Key players in the building sector must have waited with bated breath when the Palaszczuk government unveiled the 2019-20 state budget in June.
After all, it hasn’t been an easy year. The demand for new construction projects fell significantly around Australia.
“In annual terms, the trend estimate for total dwelling units approved in Queensland in March 2019 was 35.1% lower than the March 2018 estimate. In comparison, total dwelling units approved in Australia decreased 22.4% over the same period.”
Queensland Government Statistician’s Office
There’s also a strong need for urgent construction work to repair extensive damage from the monsoon that hit Townsville and surrounding areas in February.
So how did the state budget live up to expectations?
Master Builders has tentatively praised the government for lifting its game on public buildings and infrastructure.
Public buildings will receive $10.2 billion, which is $1.4 billion more than the 2018-19 allocation.
We’ve been calling on the State Government to increase expenditure on public sector building and construction – residential and non-residential buildings, together with engineering construction – to reach the 25-year average as a proportion of gross state product (GSP). This budget is one more step towards that goal.
Education is set to benefit from this. Four new state schools will be built and refurbished, while existing ones are maintained to the tune of $1.4 billion.
Queensland Education Minister Grace Grace:
“This will see new and enhanced classrooms, libraries, canteens and administration areas built at these schools, which will make these great schools even better.”
Transport infrastructure has emerged the obvious winner, attracting a record amount of funding that represents 42 per cent of the budget. The state government will invest $23 billion over the next four years.

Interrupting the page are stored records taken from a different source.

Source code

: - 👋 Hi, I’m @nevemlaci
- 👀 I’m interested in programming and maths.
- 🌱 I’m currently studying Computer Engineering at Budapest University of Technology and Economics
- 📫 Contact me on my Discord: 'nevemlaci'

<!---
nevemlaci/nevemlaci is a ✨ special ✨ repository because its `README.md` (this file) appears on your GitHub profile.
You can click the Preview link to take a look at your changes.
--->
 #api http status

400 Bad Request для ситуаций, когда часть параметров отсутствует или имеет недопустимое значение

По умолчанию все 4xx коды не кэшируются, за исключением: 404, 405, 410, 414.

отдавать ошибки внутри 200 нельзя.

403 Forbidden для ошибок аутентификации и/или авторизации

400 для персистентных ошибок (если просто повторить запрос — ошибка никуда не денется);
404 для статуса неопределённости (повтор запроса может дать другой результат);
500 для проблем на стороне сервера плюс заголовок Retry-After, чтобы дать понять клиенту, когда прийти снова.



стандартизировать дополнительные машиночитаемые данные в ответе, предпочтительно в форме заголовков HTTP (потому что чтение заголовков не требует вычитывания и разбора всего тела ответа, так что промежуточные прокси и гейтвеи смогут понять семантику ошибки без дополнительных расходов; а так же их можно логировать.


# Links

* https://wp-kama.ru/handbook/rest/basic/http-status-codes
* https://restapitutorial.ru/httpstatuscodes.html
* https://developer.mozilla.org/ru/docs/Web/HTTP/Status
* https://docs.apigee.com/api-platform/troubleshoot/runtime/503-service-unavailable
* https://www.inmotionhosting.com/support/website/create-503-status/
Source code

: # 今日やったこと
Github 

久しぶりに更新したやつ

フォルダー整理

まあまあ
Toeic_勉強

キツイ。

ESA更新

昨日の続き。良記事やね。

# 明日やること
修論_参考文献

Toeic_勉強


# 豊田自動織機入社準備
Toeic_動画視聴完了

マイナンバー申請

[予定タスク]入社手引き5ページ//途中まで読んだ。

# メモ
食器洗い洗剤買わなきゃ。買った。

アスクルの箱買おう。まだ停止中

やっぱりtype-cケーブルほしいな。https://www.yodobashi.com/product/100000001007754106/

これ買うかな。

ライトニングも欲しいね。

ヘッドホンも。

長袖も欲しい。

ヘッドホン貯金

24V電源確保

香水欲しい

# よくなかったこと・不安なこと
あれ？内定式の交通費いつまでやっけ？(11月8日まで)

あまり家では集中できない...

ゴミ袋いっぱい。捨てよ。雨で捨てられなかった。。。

More than half of this allocation ($14.5 billion) will be spent outside the main cities and local government areas, according to Transport Minister Mark Bailey.

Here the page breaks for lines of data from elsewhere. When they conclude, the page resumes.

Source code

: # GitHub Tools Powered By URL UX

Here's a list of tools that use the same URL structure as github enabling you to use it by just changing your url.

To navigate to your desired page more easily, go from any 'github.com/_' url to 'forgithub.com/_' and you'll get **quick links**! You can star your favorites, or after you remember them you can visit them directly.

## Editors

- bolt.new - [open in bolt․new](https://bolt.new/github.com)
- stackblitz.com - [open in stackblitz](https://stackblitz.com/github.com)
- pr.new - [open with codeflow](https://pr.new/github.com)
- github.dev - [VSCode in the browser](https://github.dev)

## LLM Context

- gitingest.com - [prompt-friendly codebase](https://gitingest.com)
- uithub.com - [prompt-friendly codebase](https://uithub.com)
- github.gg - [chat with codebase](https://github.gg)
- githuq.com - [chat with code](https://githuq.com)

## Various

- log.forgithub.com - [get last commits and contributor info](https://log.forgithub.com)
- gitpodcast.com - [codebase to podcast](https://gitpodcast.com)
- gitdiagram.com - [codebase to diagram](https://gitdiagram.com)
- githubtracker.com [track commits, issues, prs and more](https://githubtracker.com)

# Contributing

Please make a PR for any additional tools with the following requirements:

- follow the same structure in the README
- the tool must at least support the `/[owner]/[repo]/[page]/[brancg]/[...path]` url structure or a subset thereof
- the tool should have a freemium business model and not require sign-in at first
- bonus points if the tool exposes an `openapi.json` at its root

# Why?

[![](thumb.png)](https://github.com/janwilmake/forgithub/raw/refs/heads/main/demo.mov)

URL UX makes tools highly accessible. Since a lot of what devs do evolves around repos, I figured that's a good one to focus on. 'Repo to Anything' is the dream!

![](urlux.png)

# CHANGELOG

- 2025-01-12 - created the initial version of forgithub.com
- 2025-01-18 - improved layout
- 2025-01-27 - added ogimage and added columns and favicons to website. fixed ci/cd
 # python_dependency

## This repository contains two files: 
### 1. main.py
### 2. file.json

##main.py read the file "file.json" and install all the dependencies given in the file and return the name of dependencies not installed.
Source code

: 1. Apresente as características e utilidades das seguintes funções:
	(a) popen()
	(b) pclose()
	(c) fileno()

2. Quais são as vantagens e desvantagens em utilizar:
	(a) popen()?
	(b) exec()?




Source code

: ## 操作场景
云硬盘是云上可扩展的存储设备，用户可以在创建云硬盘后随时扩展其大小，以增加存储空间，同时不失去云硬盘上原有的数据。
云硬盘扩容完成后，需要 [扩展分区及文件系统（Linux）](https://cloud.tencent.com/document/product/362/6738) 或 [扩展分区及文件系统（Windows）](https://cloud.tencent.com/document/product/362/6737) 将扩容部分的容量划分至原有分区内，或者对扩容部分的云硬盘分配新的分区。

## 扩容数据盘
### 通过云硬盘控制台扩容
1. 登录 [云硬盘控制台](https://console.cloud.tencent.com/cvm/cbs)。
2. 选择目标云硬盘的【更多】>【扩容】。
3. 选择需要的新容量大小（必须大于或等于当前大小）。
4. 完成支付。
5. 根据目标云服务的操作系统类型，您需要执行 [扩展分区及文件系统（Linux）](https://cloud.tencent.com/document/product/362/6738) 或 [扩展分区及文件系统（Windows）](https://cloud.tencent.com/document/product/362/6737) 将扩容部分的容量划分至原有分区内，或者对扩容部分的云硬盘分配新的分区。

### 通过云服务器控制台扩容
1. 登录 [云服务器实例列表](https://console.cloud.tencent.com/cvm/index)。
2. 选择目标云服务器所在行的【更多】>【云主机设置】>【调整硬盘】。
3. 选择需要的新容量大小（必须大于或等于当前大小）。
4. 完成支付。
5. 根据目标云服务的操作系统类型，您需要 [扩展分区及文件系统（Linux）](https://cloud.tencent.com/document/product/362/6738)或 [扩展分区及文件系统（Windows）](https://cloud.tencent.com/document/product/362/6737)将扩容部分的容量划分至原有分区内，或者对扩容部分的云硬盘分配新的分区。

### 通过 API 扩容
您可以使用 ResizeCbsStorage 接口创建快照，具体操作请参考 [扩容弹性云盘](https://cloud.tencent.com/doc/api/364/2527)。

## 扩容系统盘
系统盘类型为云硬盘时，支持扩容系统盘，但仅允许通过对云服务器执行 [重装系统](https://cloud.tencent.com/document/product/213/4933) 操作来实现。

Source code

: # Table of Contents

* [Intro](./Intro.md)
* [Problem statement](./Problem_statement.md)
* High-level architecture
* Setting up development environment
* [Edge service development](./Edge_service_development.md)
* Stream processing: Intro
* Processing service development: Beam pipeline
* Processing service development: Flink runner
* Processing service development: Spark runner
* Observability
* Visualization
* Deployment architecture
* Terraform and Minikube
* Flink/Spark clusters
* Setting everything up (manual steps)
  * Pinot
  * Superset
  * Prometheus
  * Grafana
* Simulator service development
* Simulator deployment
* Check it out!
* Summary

“Regional Queensland is the big winner in this infrastructure budget because Queensland’s regional towns and cities are the engine room of our state’s economy,” he said.
“When our regions thrive, Queensland thrives, so this budget will ensure tens of thousands of jobs are created in the regions, supporting their population growth and economic development.”
Some of the transport projects include:
$1 billion to improve section D of the Bruce Highway
Sealing the Peninsula Development Road
Improving the Warrego Highway (west of Toowoomba)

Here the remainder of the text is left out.